**Task requirements:** Return the records below from the line containing "### Question 15" onward, exactly, through and including the last line.

**Supplied data:**
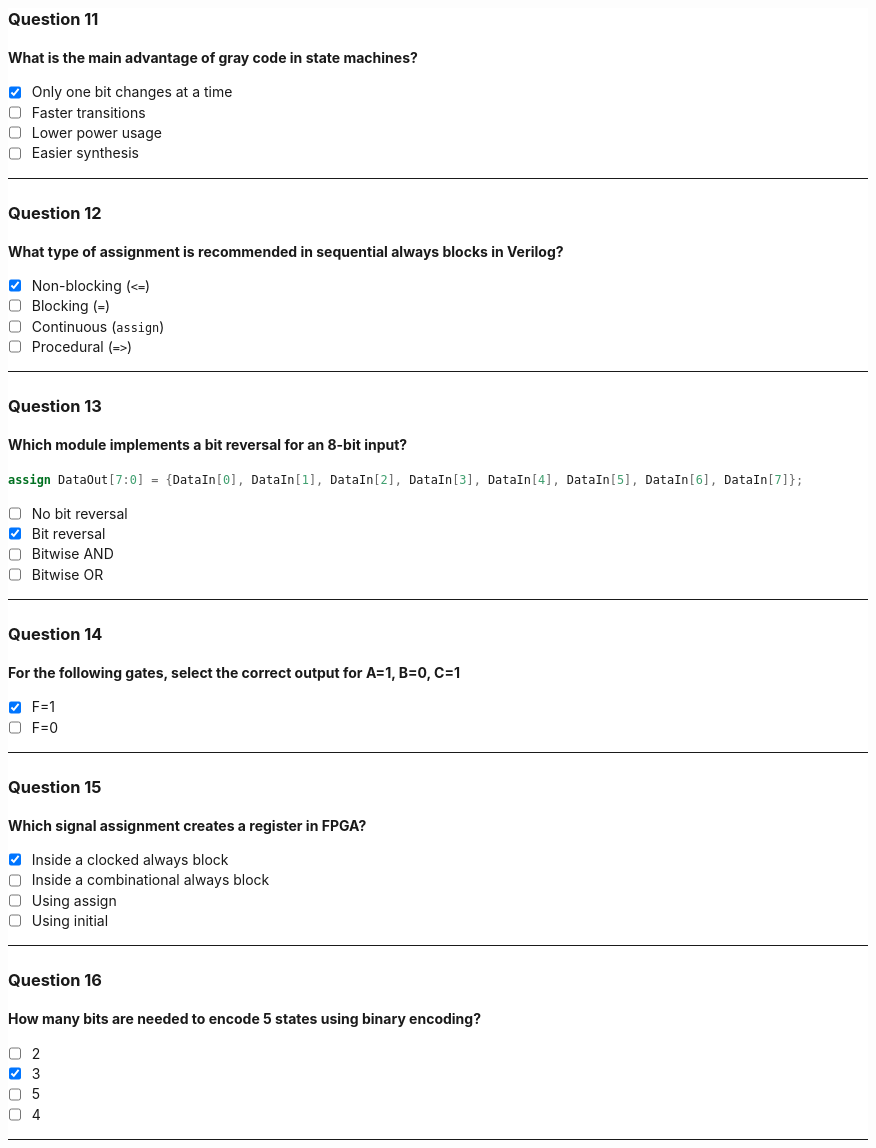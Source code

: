 
### Question 11
**What is the main advantage of gray code in state machines?**
- [x] Only one bit changes at a time
- [ ] Faster transitions
- [ ] Lower power usage
- [ ] Easier synthesis

---

### Question 12
**What type of assignment is recommended in sequential always blocks in Verilog?**
- [x] Non-blocking (`<=`)
- [ ] Blocking (`=`)
- [ ] Continuous (`assign`)
- [ ] Procedural (`=>`)

---

### Question 13
**Which module implements a bit reversal for an 8-bit input?**
```verilog
assign DataOut[7:0] = {DataIn[0], DataIn[1], DataIn[2], DataIn[3], DataIn[4], DataIn[5], DataIn[6], DataIn[7]};
```
- [ ] No bit reversal
- [x] Bit reversal
- [ ] Bitwise AND
- [ ] Bitwise OR

---

### Question 14
**For the following gates, select the correct output for A=1, B=0, C=1**
- [x] F=1
- [ ] F=0

---

### Question 15
**Which signal assignment creates a register in FPGA?**
- [x] Inside a clocked always block
- [ ] Inside a combinational always block
- [ ] Using assign
- [ ] Using initial

---

### Question 16
**How many bits are needed to encode 5 states using binary encoding?**
- [ ] 2
- [x] 3
- [ ] 5
- [ ] 4

---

**Exercise result:**
### Question 15
**Which signal assignment creates a register in FPGA?**
- [x] Inside a clocked always block
- [ ] Inside a combinational always block
- [ ] Using assign
- [ ] Using initial

---

### Question 16
**How many bits are needed to encode 5 states using binary encoding?**
- [ ] 2
- [x] 3
- [ ] 5
- [ ] 4

---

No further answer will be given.